Wild in The Streets (1968)

Wild in the Streets (29 May 1968)
American International Pictures

Director: Barry Shear (1923 – 1979)
Writer: Robert Thom (1929 – 1979) married to Millie Perkins from 1964

Girls: Diane Varsi (1938 – 1992), Millie Perkins (born 1938), Salli Sachse

Boys: Christopher Jones (1941 – 2014), Richard Pryor (1940 – 2005), Kevin Coughlin (1945 – 1976 – car accident, Maryjane, The Young Runaways), Michael Margotta (Maryjane), Peter Tork (born 1942, The Monkees), Gary Busey (born 1944, Point Break), Bill Mumy (born 1954, Lost In Space), Barry Williams (born 1954, The Brady Bunch)

Olds: Shelley Winters (1920 – 2006), Hal Holbrook (born 1925), Bert Freed (1919 – 1994, The Swinger), Ed Begley (1901 – 1970), Russ Bender (1910 – 1969) Devil’s Angels, Maryjane, Live a Little, Love a Little)


Blunt Philosophy With Dual Exhausts and a Clear Logic: Singer Runs Country in ‘Wild in the Streets’
By RENATA ADLER
The New York Times.

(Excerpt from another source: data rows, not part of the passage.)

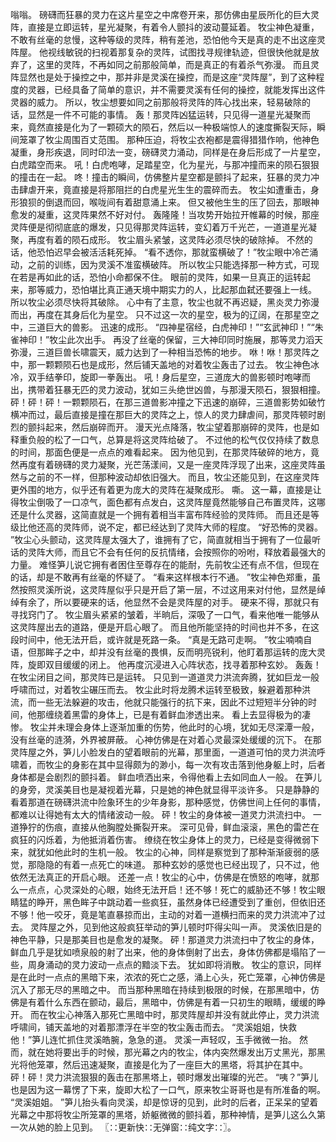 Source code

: 嗡嗡。
磅礴而狂暴的灵力在这片星空之中席卷开来，那仿佛由星辰所化的巨大灵阵，直接是立即运转，星光凝聚，有着令人颤抖的波动蔓延着。
牧尘神色凝重，不敢有丝毫的怠慢，这种等级的灵阵，稍有差池，恐怕他今天是真的走不出这座灵阵屋。
他视线敏锐的扫视着那复杂的灵阵，试图找寻规律轨迹，但很快他就是放弃了，这里的灵阵，不再如同之前那般简单，而是真正的有着杀气弥漫。
而且灵阵显然也是处于操控之中，那并非是灵溪在操控，而是这座“灵阵屋”，到了这种程度的灵器，已经具备了简单的意识，并不需要灵溪有任何的操控，就能发挥出这件灵器的威力。
所以，牧尘想要如同之前那般将灵阵的阵心找出来，轻易破除的话，显然是一件不可能的事情。
轰！那灵阵凶猛运转，只见得一道星光凝聚而来，竟然直接是化为了一颗硕大的陨石，然后以一种极端惊人的速度撕裂天际，瞬间笼罩了牧尘周围百丈范围。
那种压迫，将牧尘衣袍都是震得猎猎作响，他神色凝重，身形疾退，同时印法一变，磅礴灵力涌动，同样是在身后形成了一片星空，白虎踏空而来。
吼！白虎咆哮，足踏星空，化为星光，与那冲撞而来的陨石狠狠的撞击在一起。
咚！撞击的瞬间，仿佛整片星空都是颤抖了起来，狂暴的灵力冲击肆虐开来，竟直接是将那阻拦的白虎星光生生的震碎而去。
牧尘如遭重击，身形狼狈的倒退而回，喉咙间有着甜意涌上来。
但又被他生生的压了回去，那眼神愈发的凝重，这灵阵果然不好对付。
轰隆隆！当攻势开始拉开帷幕的时候，那座灵阵便是彻彻底底的爆发，只见得那灵阵运转，变幻着万千光芒，一道道星光凝聚，再度有着的陨石成形。
牧尘眉头紧皱，这灵阵必须尽快的破除掉。
不然的话，他恐怕迟早会被活活耗死掉。
“看不透你，那就蛮横破了！”牧尘眼中冷芒涌动，之前的训练，因为灵溪不准蛮横破阵。
所以牧尘只能选择那一种方式，可现在若是再如此的话，恐怕小命都保不住。
眼前的灵阵，如果一旦真正的运转起来，那等威力，恐怕堪比真正通天境中期实力的人，比起那血弑还要强上一线。
所以牧尘必须尽快将其破除。
心中有了主意，牧尘也就不再迟疑，黑炎灵力弥漫而出，再度在其身后化为星空。
只不过这一次的星空，极为的辽阔，在那星空之中，三道巨大的兽影。
迅速的成形。
“四神星宿经，白虎神印！”“玄武神印！”“朱雀神印！”牧尘此次出手。
再没了丝毫的保留，三大神印同时施展，那等灵力滔天弥漫，三道巨兽长啸震天，威力达到了一种相当恐怖的地步。
咻！咻！那灵阵之中，那一颗颗陨石也是成形，然后铺天盖地的对着牧尘轰击了过去。
牧尘神色冰冷，双手结拳印，旋即一拳轰出。
吼！身后星空，三道庞大的兽影顿时咆哮而出，携带着狂暴无匹的灵力波动，犹如三头绝世凶兽，与那漫天陨石，狠狠相撞。
砰！砰！砰！一颗颗陨石，在那三道兽影冲撞之下迅速的崩碎，三道兽影势如破竹横冲而过，最后直接是撞在那巨大的灵阵之上，惊人的灵力肆虐间，那灵阵顿时剧烈的颤抖起来，然后崩碎而开。
漫天光点降落，牧尘望着那崩碎的灵阵，也是如释重负般的松了一口气，总算是将这灵阵给破了。
不过他的松气仅仅持续了数息的时间，那面色便是一点点的难看起来。
因为他见到，在那灵阵破碎的地方，竟然再度有着磅礴的灵力凝聚，光芒荡漾间，又是一座灵阵浮现了出来，这座灵阵虽然与之前的不一样，但那种波动却依旧强大。
而且，牧尘还能见到，在这座灵阵更外围的地方，似乎还有着更为庞大的灵阵在凝聚成形。
嘶。
这一幕，直接是让得牧尘倒吸了一口凉气，面色都有点发白，这灵阵屋竟然能够自己布置灵阵，这哪还是什么灵器，这简直就是一个拥有着相当丰富布阵经验的灵阵师。
而且还是等级比他还高的灵阵师，说不定，都已经达到了灵阵大师的程度。
“好恐怖的灵器。
”牧尘心头颤动，这灵阵屋太强大了，谁拥有了它，简直就相当于拥有了一位最听话的灵阵大师，而且它不会有任何的反抗情绪，会按照你的吩咐，释放着最强大的力量。
难怪笋儿说它拥有者困住至尊存在的能耐，先前牧尘还有点不信，但现在的话，却是不敢再有丝毫的怀疑了。
“看来这样根本行不通。
”牧尘神色郑重，虽然按照灵溪所说，这灵阵屋似乎只是开启了第一层，不过这用来对付他，显然是绰绰有余了，所以要硬来的话，他显然不会是灵阵屋的对手。
硬来不得，那就只有寻找窍门了。
牧尘眉头紧紧的皱着，半晌后，深吸了一口气，看来他唯一能够从这灵阵屋出去的道路，便是开启心眼了。
而且他所能坚持的时间也并不多，在这段时间中，他无法开启，或许就是死路一条。
“真是无路可走啊。
”牧尘喃喃自语，但那眸子之中，却并没有丝毫的畏惧，反而明亮锐利，他盯着那运转的庞大灵阵，旋即双目缓缓的闭上。
他再度沉浸进入心阵状态，找寻着那种玄妙。
轰轰！在牧尘闭目之间，那灵阵已是运转。
只见到一道道灵力洪流奔腾，犹如巨龙一般呼啸而过，对着牧尘碾压而去。
牧尘此时将龙腾术运转至极致，躲避着那种洪流，而一些无法躲避的攻击，他就只能强行的抗下来，因此不过短短半分钟的时间，他那缠绕着黑雷的身体上，已是有着鲜血渗透出来。
看上去显得极为的凄惨。
牧尘并未理会身体上逐渐加重的伤势，他此时的心境，犹如无尽深潭一般，没有丝毫的涟漪，外界被屏蔽。
心神仿佛是在对着心灵最深处缓缓的沉下。
在那灵阵屋之外，笋儿小脸发白的望着眼前的光幕，那里面，一道道可怕的灵力洪流呼啸着，而牧尘的身影在其中显得颇为的渺小，每一次有攻击落到他身躯上时，后者身体都是会剧烈的颤抖着。
鲜血喷洒出来，令得他看上去如同血人一般。
在笋儿的身旁，灵溪美目也是凝视着光幕，只是她的神色就显得平淡许多。
只是静静的看着那道在磅礴洪流中险象环生的少年身影，那种感觉，仿佛世间上任何的事情，都难以让得她有太大的情绪波动一般。
砰！牧尘的身体被一道灵力洪流扫中。
一道狰狞的伤痕，直接从他胸膛处撕裂开来。
深可见骨，鲜血滚滚，黑色的雷芒在疯狂的闪烁着，为他抵消着伤害。
缭绕在牧尘身体上的灵力，已经是变得微弱下来，就犹如他此时的生机一般。
牧尘的心神，同样是察觉到了那种渐渐疲弱的感觉，那隐隐的有着一点死亡的味道。
那种玄妙的感觉也已经出现了，只不过，他依然无法真正的开启心眼。
还差一点！牧尘的心中，仿佛是在愤怒的咆哮，就那么一点点，心灵深处的心眼，始终无法开启！还不够！死亡的威胁还不够！牧尘眼睛猛的睁开，黑色眸子中跳动着一些疯狂，虽然身体已经遭受到了重创，但依旧还不够！他一咬牙，竟是笔直暴掠而出，主动的对着一道横扫而来的灵力洪流冲了过去。
灵阵屋之外，见到他这般疯狂举动的笋儿顿时吓得尖叫一声。
灵溪依旧是的神色平静，只是那美目也是愈发的凝聚。
砰！那道灵力洪流扫中了牧尘的身体，鲜血几乎是犹如喷泉般的射了出来，他的身体倒射了出去，身体仿佛都是塌陷了一些，周身涌动的灵力波动一点点的黯淡下去。
犹如即将消散。
牧尘的意识，同样是在此时一点点的黑暗下来，浓浓的死亡之感，涌上心头，死亡笼罩，心神仿佛是沉入了那无尽的黑暗之中。
而当那种黑暗在持续到极限的时候，在那黑暗中，仿佛是有着什么东西在颤动，最后，黑暗中，仿佛是有着一只初生的眼睛，缓缓的睁开。
而在牧尘心神落入那死亡黑暗中时，那灵阵屋却并没有就此停止，灵力洪流呼啸间，铺天盖地的对着那漂浮在半空的牧尘轰击而去。
“灵溪姐姐，快救他！”笋儿连忙抓住灵溪皓腕，急急的道。
灵溪一声轻叹，玉手微微一抬。
然而，就在她将要出手的时候，那光幕之内的牧尘，体内突然爆发出万丈黑光，那黑光将他笼罩，然后迅速凝聚，直接是化为了一座巨大的黑塔，将其护在其中。
砰！砰！灵力洪流狠狠的轰击在那黑塔上，顿时爆发出璀璨的光芒。
“咦？”笋儿也是因为这一幕愣了下来，旋即大松了一口气，原来牧尘哥哥也是有所准备的啊。
“灵溪姐姐。
”笋儿抬头看向灵溪，却是惊讶的见到，此时的后者，正呆呆的望着光幕之中那将牧尘所笼罩的黑塔，娇躯微微的颤抖着，那种神情，是笋儿这么久第一次从她的脸上见到。
〖∷更新快∷无弹窗∷纯文字∷〗。
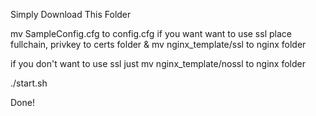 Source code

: Simply Download This Folder

mv SampleConfig.cfg to config.cfg
if you want want to use ssl
place fullchain, privkey to certs folder & mv nginx_template/ssl to nginx folder

if you don't want to use ssl
just mv nginx_template/nossl to nginx folder

./start.sh 

Done!
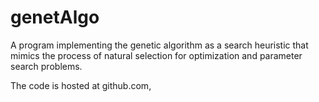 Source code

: # genetAlgo

A program implementing the genetic algorithm as a search heuristic that mimics the process of natural selection for optimization and parameter search problems. 

The code is hosted at github.com, 

######

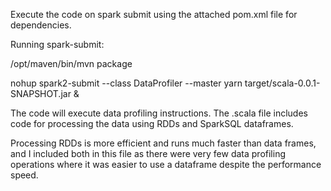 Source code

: Execute the code on spark submit using the attached pom.xml file for dependencies. 

Running spark-submit:

/opt/maven/bin/mvn package

nohup spark2-submit --class DataProfiler --master yarn target/scala-0.0.1-SNAPSHOT.jar  &


The code will execute data profiling instructions.  The .scala file includes code for processing the data using RDDs and SparkSQL dataframes.  

Processing RDDs is more efficient and runs much faster than data frames, and I included both in this file as there were very few data profiling operations where it was easier to use a dataframe despite the performance speed. 

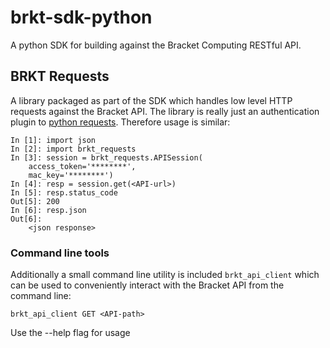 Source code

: # brkt-sdk-python

A python SDK for building against the Bracket Computing RESTful API.

## BRKT Requests

A library packaged as part of the SDK which handles low level HTTP requests
against the Bracket API.  The library is really just an authentication plugin to
[python requests](https://github.com/kennethreitz/requests).  Therefore
usage is similar:

    In [1]: import json
    In [2]: import brkt_requests
    In [3]: session = brkt_requests.APISession(
        access_token='********',
        mac_key='********')
    In [4]: resp = session.get(<API-url>)
    In [5]: resp.status_code
    Out[5]: 200
    In [6]: resp.json
    Out[6]:
        <json response>

### Command line tools

Additionally a small command line utility is included `brkt_api_client` which
can be used to conveniently interact with the Bracket API from the command
line:

    brkt_api_client GET <API-path>

Use the --help flag for usage
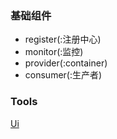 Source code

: ### 基础组件

* register(:注册中心)
* monitor(:监控)
* provider(:container)
* consumer(:生产者)

### Tools
[Ui](https://github.com/apache/dubbo-admin.git)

Published: May 30, 1968.

EVENTS overtake fantasy so quickly now that any movie about the generation gap ought to be dated almost before the titles run, but “Wild in the Streets” is a kind of instant classic, a revved-up “La Chinoise” or “Privilege” for the drive-ins in summertime. Blunt, a little preachy, a product of American International Pictures (of beach party and teen-age werewolf fame), the movie is philosophy with dual exhausts and a very clear logic about where things lead.

A boy of 19 (played by Christopher Jones), alienated by his mama, poisons the family bulldog, blows up the car and goes out to seek his fortune. Within a short time he is a famous pop singer—”a multimillionaire,” the script is careful to point out, “after taxes”—surrounded by sybaritic hippies, a Black Power drummer (author, the script says, of the best-selling “Aborigine Cookbook”), a 15-year-old Yale law grad, and other friends.

A liberal candidate for Senator from California, inevitably, seeks their support. When he gets it, and wins by offering to lower the voting age to 15 (a compromise figure they reach so the Yale grad can vote), the kids become aware of their power and decide to run a candidate of their own. She wins. In Washington, the youngsters don’t bother with rhetoric about loss of faith in the electoral system. They riot until a dozen of them are killed, then put LSD in the water supply so that Congress amends the Constitution to lower the Presidential eligibility age to 14.

The pop singer is elected President, sweeping “every state, with the single and remarkable exception of Hawaii.”

The liberal Senator who started the whole thing tears up a Donald Duck poster in his rage. The administration establishes a mandatory retirement age at 30. At 35, citizens are escorted — by black-shirted young goons in baseball caps—to “rehabilitation camps,” where, “in groovy surroundings,” they are given compulsory LSD from a row of green water coolers.

The script is rather heavily weighted against the old. When the pop singer’s mother, played with wonderful exaggeration by Shelley Winters, recognizes him on a television program—a recognition she manages only by consulting an old family photograph — she crows, “I’m a celebrity.” When she drives to see him, she manages to run over a child and cripple her husband. The only dated thing in the picture is the treatment of the very young. The kid insurgents feel a certain amount of pressure from the 3-year-olds (“That’s right. They’re better than we are,” Diane Varsi, as Mr. Jones’s freaked-out girlfriend, says) but they are very kind to them. One realizes, last year’s flower children have also been overtaken by events; they seem as dated as the sweet vegetarian brontosauruses.

The writing (by Robert Thom, on the basis of his own short story) is often marvelous. There are some monotonous, ringing banalities spoken by the young, but there are other lines: the liberal Senator (played with power corrupt cool by Hal Holbrook) visits Miss Winters to complain that her son is paralyzing the country, she answers with dignity. “Senator,” she says, in what might be a slogan for our times. “I’m sure my son has a very good reason for paralyzing the country.”

The movie, which opened yesterday at the New Embassy Theater and the 72d Street Playhouse, also features Millie Perkins, Ed Begley, Richard Pryor, Walter Winchell, Kenneth Banghart, Louis Lomax and Melvin Belli. It was directed by the TV director, Barry Shear. The music is quite live rock.